Melbourne/Hamburg. Hamburger Tennisspielerin stand durch rätselhafte Krankheit vor ungewisser Zukunft. Jetzt hat sie die Olympiasiegerin besiegt.
Was ist das für eine Geschichte! Mona Barthel ist wie Angelique Kerber und Mischa Zverev in die dritte Runde bei den Australian Open der Tennisprofis eingezogen. Die Qualifikantin aus Neumünster gewann am Mittwoch völlig überraschend 6:4, 6:4 gegen die an Nummer 29 gesetzte Olympiasiegerin Monica Puig. In Rio hatte die Puerto Ricanerin noch Kerber die Goldmedaille weggeschnappt.
Nach einer hartnäckigen Virus-Infektion h gesundheitlichen Problemen war die einstige Nr. 23 Barthel in der Weltrangliste bis auf Rang 181 abgerutscht. "Deshalb bedeutet mir dieser Erfolg hier auch so unglaublich viel. Ich musste wieder lernen, meinem Körper zu vertrauen", sagte die 26-Jährige.
Nun steht sie zum dritten Mal in Melbourne unter den letzten 32. Dort trifft Barthel am Freitag auf die Australierin Ashleigh Barty, die in der ersten Runde Annika Beck eliminiert hatte. Barthel war bei einem Grand-Slam-Turnier noch nie über die dritte Runde hinausgekommen. Am Donnerstag können noch Alexander Zverev, Philipp Kohlschreiber und Andrea Petkovic weiterkommen, Julia Görges ist ausgeschieden.
Barthel konnte zwischendurch kaum laufen
Für Barthel, die seit April vergangenen Jahres für den Hamburger Club an der Alster aufschlägt, ist der Coup gegen Puig das ultimative Comeback auf der Tour. Denn lange hatte die Norddeutsche eine rätselhafte Erkrankung außer Gefecht gesetzt. Totale Erschöpfung und ständiger Schwindel machten Barthel derart zu schaffen, dass sie mitunter nur zehn Meter am Stück gehen konnte, 300 Meter am Tag. Alleine sieben Wochen lag die Tennisspielerin in ihrem Elternhaus in Neumünster im Bett. Auch ein Abendblatt-Interview in einem Café hätte Barthel zu dieser Zeit zu viel Kraft gekostet, stattdessen bat sie um ein Telefongespräch.

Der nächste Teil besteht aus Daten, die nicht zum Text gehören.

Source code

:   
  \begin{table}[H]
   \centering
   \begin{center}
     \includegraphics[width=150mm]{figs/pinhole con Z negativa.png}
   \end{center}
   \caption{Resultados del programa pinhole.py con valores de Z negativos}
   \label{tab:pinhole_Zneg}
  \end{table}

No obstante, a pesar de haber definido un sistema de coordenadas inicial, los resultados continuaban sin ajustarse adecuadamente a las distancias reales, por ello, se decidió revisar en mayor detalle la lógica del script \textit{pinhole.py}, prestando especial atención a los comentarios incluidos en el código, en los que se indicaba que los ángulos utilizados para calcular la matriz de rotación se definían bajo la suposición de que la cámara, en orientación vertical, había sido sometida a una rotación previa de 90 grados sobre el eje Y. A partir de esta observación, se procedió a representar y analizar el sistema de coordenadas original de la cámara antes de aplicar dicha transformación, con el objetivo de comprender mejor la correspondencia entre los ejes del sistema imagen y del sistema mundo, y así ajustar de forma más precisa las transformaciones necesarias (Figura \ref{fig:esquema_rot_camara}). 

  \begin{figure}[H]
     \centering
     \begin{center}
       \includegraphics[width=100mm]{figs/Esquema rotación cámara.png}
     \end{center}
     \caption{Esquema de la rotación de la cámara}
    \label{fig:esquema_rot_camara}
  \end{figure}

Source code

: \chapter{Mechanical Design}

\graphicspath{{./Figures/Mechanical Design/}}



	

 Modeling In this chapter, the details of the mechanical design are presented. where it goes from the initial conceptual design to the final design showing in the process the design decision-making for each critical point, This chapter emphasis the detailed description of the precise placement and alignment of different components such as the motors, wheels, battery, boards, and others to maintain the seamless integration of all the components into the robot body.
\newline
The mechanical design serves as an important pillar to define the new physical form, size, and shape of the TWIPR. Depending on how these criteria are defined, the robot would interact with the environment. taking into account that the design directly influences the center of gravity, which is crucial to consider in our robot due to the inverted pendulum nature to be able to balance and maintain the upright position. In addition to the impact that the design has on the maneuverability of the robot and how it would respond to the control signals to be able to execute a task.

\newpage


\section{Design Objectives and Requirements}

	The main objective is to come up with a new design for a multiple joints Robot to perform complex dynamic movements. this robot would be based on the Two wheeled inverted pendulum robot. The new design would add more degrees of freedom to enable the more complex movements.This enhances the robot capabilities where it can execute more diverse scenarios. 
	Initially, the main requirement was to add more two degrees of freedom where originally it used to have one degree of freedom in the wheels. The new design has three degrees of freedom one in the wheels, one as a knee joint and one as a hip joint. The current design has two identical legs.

Nun schloss sich in Melbourne für Barthel ein Kreis – dort, wo vor Jahresfrist ihre Leidensgeschichte begann. Trotz Schwindelgefühlen und Rückenproblemen hatte sie sich im Januar 2016 bei ihrem 6:3-5:7-4:6-Erstrundenaus gegen Vania King (USA) noch respektabel geschlagen. Im Doppel an der Seite des deutschen Shootingstars Laura Siegemund merkte sie dann aber, während sie am Netz stand: „Wow, es geht nichts mehr.“ Sie flog nach Hause, legte sich ins Bett und bestritt in der Folge kein Turnier mehr – bis zu ihrer Rückkehr in den Tenniszirkus im vergangenen Spätjahr.
Becker freut sich über "filmreife Story"
Maßgeblichen Anteil an der sportlichen Wiedergeburt hat Trainer Christopher Kas, der Barthel im Juni von Sönke Capell übernahm. "Ich habe sie im letzten Jahr in Wimbledon zum ersten Mal zusammen gesehen", erinnerte sich Boris Becker nach Barthels Match gegen Puig bei "Eurosport". Dass die Deutsche ein halbes Jahr später nun aus der Qualifikation heraus die amtierende Olympiasiegerin geschlagen habe, sei für ihn "fast eine filmreife Story". "Ich freue mich für beide enorm", sagte TV-Experte Becker.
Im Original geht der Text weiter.